PROBLEM TO WORK ON: For the word "Стоимость", count the lines in the records below that include it and give only that number.

Records from a dataset:
>>

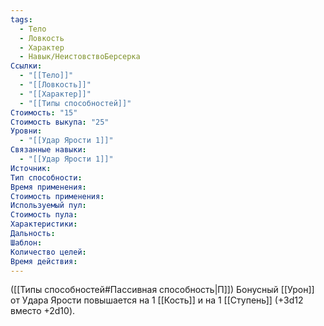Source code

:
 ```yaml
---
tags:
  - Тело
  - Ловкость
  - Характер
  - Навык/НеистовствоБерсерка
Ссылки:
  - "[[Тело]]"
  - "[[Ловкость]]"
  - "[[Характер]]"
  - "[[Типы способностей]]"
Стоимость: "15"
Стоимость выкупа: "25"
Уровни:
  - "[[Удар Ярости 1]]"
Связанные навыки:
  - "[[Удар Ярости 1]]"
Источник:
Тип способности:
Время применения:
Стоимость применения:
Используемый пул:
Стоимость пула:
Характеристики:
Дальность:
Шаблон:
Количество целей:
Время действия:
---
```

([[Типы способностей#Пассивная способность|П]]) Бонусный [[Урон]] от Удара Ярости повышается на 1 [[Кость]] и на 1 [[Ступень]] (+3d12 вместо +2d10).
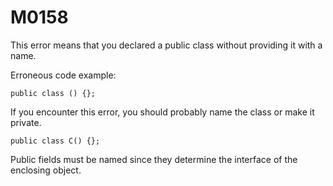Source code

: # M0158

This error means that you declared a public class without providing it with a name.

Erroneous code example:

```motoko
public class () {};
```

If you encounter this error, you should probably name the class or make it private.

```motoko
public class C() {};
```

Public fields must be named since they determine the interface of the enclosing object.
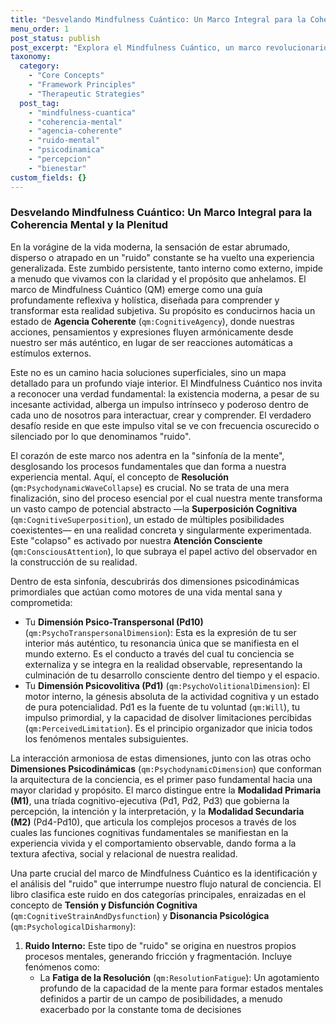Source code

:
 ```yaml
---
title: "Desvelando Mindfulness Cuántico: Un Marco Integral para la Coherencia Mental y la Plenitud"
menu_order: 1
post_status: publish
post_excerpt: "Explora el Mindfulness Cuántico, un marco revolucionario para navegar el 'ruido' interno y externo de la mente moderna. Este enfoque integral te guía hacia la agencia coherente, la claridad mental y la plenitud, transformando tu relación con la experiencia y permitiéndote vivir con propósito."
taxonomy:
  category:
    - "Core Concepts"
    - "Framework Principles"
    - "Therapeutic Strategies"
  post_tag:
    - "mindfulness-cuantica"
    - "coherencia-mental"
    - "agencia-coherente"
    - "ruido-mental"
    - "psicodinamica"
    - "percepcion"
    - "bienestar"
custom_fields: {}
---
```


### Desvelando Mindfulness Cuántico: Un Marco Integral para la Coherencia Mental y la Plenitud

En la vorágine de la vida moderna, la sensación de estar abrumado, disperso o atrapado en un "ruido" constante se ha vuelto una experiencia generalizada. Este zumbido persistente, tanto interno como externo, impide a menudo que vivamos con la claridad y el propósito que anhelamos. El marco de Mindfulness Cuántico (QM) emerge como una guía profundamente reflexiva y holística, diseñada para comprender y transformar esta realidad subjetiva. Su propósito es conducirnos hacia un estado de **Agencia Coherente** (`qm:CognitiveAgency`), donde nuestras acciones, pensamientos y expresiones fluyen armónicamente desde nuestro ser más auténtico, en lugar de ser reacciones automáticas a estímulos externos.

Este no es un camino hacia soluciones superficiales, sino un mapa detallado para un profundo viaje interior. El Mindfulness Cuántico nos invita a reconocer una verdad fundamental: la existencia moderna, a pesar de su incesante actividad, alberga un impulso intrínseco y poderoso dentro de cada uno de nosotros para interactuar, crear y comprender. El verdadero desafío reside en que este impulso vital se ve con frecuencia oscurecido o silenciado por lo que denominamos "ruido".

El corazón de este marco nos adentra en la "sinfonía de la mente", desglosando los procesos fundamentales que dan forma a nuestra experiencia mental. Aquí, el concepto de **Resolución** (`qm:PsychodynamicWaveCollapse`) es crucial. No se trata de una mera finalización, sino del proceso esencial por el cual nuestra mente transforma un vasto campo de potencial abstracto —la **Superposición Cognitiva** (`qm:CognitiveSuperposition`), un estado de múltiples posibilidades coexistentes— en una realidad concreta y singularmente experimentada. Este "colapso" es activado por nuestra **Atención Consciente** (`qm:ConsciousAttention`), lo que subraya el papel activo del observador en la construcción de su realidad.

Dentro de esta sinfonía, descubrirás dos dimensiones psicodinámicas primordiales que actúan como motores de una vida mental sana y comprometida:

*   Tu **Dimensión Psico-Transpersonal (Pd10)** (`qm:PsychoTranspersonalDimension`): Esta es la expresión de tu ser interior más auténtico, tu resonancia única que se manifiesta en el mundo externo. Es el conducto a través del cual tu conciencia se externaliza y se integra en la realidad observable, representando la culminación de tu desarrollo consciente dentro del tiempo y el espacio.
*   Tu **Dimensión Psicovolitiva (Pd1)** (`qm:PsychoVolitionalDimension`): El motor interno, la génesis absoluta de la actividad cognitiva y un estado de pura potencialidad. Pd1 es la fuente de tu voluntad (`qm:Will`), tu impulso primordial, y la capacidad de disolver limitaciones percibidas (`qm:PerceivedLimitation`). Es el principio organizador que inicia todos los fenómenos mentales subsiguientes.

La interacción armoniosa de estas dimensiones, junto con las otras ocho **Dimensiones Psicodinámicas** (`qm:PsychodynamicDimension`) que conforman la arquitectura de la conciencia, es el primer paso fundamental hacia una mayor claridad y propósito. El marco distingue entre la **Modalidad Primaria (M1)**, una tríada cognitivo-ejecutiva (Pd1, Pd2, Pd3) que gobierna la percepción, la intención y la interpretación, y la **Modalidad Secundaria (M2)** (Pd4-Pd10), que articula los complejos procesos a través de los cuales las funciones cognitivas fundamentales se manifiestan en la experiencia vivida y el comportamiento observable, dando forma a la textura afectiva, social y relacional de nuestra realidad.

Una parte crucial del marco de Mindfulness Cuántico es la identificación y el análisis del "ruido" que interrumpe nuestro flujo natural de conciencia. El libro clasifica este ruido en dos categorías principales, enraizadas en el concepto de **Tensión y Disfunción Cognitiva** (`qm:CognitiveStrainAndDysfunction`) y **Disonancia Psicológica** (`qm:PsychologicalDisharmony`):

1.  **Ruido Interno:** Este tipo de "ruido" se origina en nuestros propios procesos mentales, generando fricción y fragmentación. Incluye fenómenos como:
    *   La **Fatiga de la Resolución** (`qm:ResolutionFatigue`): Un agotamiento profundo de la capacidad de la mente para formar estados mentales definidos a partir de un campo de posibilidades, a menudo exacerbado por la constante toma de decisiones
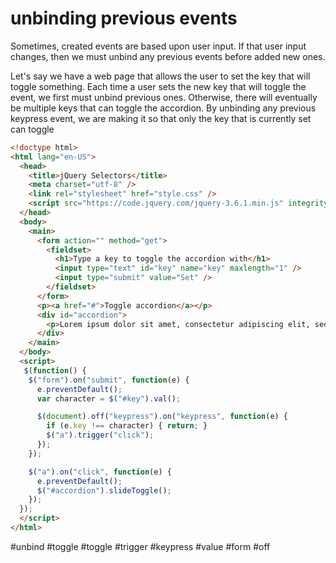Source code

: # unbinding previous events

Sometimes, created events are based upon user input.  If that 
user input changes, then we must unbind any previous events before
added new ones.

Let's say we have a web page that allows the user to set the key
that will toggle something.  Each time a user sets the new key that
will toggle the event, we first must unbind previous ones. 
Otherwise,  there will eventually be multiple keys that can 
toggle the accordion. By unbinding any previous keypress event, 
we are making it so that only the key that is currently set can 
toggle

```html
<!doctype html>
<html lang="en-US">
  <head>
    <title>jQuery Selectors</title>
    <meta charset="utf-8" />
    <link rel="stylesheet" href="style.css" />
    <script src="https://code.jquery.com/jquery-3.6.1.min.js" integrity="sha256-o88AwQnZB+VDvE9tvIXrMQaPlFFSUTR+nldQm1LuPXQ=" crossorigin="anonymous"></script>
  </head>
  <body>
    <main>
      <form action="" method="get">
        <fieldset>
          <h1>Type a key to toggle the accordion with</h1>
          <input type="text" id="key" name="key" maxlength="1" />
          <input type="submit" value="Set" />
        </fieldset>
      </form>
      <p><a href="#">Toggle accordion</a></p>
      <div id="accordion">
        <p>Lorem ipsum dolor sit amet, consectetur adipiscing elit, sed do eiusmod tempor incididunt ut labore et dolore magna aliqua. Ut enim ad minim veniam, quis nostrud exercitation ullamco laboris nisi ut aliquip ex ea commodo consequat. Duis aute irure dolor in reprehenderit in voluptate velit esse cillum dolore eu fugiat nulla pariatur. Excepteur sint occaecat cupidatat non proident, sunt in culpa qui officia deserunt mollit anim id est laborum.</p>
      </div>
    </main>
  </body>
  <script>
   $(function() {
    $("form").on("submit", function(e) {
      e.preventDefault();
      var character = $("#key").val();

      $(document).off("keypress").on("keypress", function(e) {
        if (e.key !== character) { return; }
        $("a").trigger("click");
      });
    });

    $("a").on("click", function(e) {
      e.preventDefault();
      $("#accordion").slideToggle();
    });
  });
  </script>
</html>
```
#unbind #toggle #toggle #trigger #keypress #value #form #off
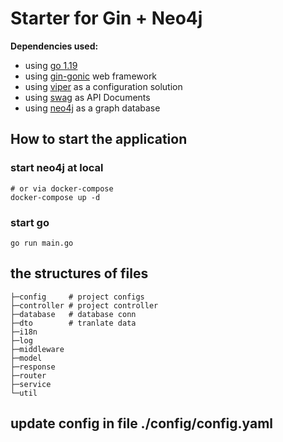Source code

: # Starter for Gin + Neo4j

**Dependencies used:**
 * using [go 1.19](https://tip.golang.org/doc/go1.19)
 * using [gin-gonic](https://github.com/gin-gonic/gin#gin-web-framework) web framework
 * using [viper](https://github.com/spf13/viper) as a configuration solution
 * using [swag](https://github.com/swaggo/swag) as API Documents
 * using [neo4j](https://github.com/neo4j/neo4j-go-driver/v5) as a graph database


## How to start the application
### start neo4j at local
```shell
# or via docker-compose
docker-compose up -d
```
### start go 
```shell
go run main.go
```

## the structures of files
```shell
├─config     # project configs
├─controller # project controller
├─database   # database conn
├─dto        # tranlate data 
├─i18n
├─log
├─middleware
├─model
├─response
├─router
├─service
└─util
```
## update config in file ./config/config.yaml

<<

THE COMPLETED TASK: 4